Document images with source code
——————————

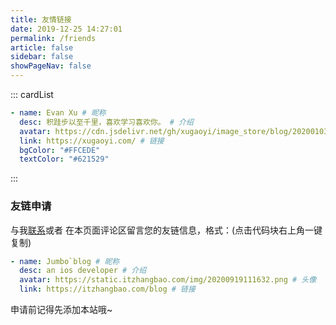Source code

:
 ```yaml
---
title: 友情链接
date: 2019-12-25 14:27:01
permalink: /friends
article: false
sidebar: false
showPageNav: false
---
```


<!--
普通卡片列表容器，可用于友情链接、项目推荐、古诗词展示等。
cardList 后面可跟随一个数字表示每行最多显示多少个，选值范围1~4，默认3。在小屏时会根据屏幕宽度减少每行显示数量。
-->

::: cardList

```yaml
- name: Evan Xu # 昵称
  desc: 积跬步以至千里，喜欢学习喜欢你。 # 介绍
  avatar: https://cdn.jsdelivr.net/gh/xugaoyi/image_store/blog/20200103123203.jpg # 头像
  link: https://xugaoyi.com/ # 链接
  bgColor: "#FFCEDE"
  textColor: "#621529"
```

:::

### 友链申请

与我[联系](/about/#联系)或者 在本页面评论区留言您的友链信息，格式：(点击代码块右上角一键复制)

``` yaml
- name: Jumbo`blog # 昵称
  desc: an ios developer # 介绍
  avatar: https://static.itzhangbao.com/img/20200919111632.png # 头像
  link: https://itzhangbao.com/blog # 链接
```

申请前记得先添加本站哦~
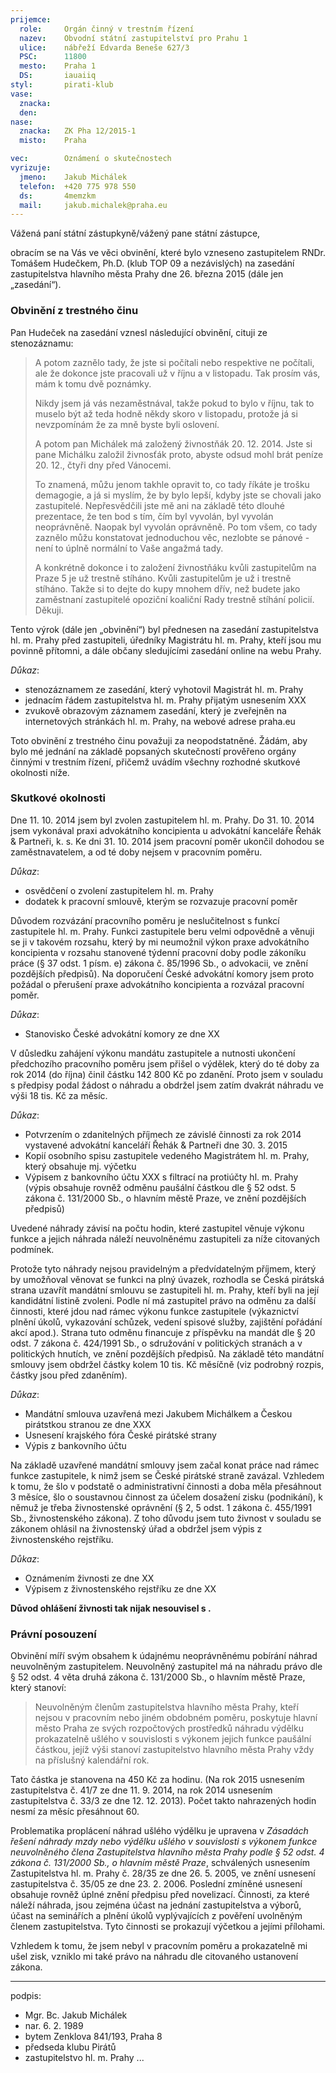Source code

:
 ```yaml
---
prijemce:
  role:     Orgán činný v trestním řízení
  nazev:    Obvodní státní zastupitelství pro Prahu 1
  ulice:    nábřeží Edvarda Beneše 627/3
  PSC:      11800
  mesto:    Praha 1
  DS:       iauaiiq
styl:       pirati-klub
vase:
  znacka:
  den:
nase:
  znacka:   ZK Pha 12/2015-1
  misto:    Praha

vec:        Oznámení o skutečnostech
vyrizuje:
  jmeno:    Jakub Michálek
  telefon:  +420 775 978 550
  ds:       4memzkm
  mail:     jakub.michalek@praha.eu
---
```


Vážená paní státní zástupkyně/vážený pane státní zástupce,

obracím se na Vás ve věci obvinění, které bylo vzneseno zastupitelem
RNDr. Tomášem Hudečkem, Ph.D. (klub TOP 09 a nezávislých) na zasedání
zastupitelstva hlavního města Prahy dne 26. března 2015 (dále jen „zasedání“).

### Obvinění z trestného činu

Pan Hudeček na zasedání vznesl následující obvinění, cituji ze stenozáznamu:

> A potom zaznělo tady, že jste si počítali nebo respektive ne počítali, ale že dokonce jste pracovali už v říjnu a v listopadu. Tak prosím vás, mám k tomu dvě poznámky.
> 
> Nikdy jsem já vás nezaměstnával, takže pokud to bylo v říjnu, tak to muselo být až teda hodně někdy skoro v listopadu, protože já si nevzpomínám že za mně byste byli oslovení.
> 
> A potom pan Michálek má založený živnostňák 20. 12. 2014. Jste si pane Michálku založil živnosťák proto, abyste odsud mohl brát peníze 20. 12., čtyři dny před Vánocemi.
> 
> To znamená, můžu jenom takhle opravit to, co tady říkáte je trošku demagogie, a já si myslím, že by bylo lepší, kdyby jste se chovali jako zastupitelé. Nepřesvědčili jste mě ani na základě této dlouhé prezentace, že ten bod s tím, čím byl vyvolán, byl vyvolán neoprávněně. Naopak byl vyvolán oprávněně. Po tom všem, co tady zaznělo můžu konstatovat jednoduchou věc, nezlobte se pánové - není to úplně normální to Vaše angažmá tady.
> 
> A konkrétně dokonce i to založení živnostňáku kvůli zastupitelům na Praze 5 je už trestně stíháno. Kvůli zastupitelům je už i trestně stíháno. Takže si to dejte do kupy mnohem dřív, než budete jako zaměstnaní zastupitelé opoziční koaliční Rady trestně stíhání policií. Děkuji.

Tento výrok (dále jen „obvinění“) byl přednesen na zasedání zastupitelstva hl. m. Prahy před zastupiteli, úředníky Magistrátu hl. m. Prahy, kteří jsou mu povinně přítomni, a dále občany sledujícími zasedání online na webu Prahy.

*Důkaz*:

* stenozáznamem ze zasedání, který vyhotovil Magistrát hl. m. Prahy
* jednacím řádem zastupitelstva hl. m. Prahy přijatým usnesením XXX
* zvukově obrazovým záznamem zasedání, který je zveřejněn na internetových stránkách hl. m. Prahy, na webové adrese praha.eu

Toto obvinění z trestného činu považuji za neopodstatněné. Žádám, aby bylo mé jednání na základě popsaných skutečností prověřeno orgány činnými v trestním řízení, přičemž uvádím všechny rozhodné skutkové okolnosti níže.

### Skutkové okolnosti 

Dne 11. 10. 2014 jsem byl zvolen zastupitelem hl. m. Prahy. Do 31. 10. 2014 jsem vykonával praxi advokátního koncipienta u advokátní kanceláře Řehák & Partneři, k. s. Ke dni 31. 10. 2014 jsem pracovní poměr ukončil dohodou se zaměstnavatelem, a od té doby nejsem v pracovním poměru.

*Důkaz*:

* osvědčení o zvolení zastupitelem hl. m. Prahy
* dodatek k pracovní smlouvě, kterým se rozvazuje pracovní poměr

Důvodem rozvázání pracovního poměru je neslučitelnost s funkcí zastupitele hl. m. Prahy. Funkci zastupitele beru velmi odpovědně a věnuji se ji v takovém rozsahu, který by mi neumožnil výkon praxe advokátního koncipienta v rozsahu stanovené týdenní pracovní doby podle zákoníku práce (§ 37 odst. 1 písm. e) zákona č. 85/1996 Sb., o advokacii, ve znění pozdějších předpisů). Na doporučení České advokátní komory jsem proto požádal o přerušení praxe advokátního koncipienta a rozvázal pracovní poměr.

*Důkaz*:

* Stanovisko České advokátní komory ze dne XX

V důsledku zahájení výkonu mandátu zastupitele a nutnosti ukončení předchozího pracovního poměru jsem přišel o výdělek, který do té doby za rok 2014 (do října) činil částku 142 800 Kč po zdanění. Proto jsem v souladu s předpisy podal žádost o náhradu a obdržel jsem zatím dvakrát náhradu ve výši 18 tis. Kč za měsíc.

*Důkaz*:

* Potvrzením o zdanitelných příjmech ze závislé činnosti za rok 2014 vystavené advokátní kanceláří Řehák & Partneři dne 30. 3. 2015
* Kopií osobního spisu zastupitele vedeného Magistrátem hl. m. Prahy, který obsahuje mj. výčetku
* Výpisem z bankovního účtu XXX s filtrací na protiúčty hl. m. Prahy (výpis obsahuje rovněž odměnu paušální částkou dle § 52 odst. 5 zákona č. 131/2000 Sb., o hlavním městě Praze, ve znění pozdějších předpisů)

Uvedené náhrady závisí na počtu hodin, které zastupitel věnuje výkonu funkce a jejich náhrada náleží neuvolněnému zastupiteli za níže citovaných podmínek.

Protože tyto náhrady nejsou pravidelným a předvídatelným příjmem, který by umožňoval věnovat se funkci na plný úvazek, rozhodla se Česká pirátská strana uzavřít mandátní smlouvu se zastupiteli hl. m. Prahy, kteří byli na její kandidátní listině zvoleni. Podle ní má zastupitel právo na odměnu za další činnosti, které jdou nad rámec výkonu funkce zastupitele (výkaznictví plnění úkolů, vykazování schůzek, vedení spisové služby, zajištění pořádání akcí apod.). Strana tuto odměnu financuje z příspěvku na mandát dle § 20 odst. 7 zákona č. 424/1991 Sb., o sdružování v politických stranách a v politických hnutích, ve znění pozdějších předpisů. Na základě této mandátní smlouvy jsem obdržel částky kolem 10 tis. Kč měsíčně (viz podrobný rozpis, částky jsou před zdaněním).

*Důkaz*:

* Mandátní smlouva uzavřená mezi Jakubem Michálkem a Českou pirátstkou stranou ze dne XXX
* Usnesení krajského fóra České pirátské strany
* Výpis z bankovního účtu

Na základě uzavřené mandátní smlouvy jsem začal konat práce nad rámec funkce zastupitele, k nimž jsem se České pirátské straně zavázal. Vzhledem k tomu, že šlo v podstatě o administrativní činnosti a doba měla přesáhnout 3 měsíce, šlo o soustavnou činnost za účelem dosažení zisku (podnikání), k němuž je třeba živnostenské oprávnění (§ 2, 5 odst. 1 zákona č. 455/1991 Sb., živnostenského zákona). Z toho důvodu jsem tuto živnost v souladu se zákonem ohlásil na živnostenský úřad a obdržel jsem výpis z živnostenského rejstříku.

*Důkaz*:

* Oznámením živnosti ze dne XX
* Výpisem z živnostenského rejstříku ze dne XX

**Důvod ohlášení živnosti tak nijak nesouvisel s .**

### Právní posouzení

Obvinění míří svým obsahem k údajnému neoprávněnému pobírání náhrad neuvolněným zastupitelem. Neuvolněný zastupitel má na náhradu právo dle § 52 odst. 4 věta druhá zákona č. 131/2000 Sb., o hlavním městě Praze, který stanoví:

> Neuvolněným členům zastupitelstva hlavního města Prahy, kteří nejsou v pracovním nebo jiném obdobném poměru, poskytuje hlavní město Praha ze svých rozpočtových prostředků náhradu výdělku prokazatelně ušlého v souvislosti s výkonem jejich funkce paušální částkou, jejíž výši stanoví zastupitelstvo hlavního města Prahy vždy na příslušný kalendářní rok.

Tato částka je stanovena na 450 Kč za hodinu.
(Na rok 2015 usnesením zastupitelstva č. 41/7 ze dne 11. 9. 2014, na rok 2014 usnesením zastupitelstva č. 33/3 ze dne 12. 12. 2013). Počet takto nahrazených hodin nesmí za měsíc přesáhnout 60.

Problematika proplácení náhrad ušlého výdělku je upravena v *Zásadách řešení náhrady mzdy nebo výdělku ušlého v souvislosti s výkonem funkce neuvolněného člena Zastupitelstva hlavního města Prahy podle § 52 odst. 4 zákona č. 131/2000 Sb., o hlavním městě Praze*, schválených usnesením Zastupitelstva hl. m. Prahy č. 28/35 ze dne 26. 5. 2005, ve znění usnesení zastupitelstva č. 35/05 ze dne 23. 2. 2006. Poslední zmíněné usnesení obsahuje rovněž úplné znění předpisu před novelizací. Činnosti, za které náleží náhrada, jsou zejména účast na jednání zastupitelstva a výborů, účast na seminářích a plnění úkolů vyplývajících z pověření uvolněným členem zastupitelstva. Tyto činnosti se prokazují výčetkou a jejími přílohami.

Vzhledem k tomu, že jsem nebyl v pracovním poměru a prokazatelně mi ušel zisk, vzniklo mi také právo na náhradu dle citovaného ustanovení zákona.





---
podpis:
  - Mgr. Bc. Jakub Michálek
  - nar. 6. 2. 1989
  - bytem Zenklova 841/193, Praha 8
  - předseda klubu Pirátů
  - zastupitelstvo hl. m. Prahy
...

——————————

* Task requirements *
In the entries above, find the line holding "### Obvinění z trestného činu" and the line holding "stíhání policií. Děkuji.", then retype exactly those two lines and every line between them, and nothing else.

* Answer box *
### Obvinění z trestného činu

Pan Hudeček na zasedání vznesl následující obvinění, cituji ze stenozáznamu:

> A potom zaznělo tady, že jste si počítali nebo respektive ne počítali, ale že dokonce jste pracovali už v říjnu a v listopadu. Tak prosím vás, mám k tomu dvě poznámky.
> 
> Nikdy jsem já vás nezaměstnával, takže pokud to bylo v říjnu, tak to muselo být až teda hodně někdy skoro v listopadu, protože já si nevzpomínám že za mně byste byli oslovení.
> 
> A potom pan Michálek má založený živnostňák 20. 12. 2014. Jste si pane Michálku založil živnosťák proto, abyste odsud mohl brát peníze 20. 12., čtyři dny před Vánocemi.
> 
> To znamená, můžu jenom takhle opravit to, co tady říkáte je trošku demagogie, a já si myslím, že by bylo lepší, kdyby jste se chovali jako zastupitelé. Nepřesvědčili jste mě ani na základě této dlouhé prezentace, že ten bod s tím, čím byl vyvolán, byl vyvolán neoprávněně. Naopak byl vyvolán oprávněně. Po tom všem, co tady zaznělo můžu konstatovat jednoduchou věc, nezlobte se pánové - není to úplně normální to Vaše angažmá tady.
> 
> A konkrétně dokonce i to založení živnostňáku kvůli zastupitelům na Praze 5 je už trestně stíháno. Kvůli zastupitelům je už i trestně stíháno. Takže si to dejte do kupy mnohem dřív, než budete jako zaměstnaní zastupitelé opoziční koaliční Rady trestně stíhání policií. Děkuji.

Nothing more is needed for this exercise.